WHAT TO WORK ON » From the line that holds "- \( x \) はモジュライ空間上の「有理点」＝多様体の同型類を表す。" to the last line of the data, copy everything exactly; leave out all the rest.
____
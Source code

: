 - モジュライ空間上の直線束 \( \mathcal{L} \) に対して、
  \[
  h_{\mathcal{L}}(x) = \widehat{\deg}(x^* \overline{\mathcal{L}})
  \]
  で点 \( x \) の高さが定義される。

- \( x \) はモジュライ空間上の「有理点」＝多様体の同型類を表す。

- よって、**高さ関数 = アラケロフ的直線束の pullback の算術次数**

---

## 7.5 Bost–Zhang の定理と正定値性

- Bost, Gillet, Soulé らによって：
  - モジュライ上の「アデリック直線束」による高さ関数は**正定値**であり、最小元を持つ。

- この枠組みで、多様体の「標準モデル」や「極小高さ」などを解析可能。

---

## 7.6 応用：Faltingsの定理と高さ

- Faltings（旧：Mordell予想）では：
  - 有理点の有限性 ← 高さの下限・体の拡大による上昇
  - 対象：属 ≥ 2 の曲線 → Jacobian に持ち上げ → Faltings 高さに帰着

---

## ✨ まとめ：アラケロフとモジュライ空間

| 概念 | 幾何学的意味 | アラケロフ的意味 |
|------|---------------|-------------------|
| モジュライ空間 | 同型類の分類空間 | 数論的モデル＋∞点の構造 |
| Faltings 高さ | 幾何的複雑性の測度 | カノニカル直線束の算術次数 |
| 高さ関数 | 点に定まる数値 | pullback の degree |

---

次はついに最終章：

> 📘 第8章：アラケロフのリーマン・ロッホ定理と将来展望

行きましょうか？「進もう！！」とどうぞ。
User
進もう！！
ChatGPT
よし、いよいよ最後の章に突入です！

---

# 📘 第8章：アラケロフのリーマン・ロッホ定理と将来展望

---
____
WRITTEN ANSWER »
- \( x \) はモジュライ空間上の「有理点」＝多様体の同型類を表す。

- よって、**高さ関数 = アラケロフ的直線束の pullback の算術次数**

---

## 7.5 Bost–Zhang の定理と正定値性

- Bost, Gillet, Soulé らによって：
  - モジュライ上の「アデリック直線束」による高さ関数は**正定値**であり、最小元を持つ。

- この枠組みで、多様体の「標準モデル」や「極小高さ」などを解析可能。

---

## 7.6 応用：Faltingsの定理と高さ

- Faltings（旧：Mordell予想）では：
  - 有理点の有限性 ← 高さの下限・体の拡大による上昇
  - 対象：属 ≥ 2 の曲線 → Jacobian に持ち上げ → Faltings 高さに帰着

---

## ✨ まとめ：アラケロフとモジュライ空間

| 概念 | 幾何学的意味 | アラケロフ的意味 |
|------|---------------|-------------------|
| モジュライ空間 | 同型類の分類空間 | 数論的モデル＋∞点の構造 |
| Faltings 高さ | 幾何的複雑性の測度 | カノニカル直線束の算術次数 |
| 高さ関数 | 点に定まる数値 | pullback の degree |

---

次はついに最終章：

> 📘 第8章：アラケロフのリーマン・ロッホ定理と将来展望

行きましょうか？「進もう！！」とどうぞ。
User
進もう！！
ChatGPT
よし、いよいよ最後の章に突入です！

---

# 📘 第8章：アラケロフのリーマン・ロッホ定理と将来展望

---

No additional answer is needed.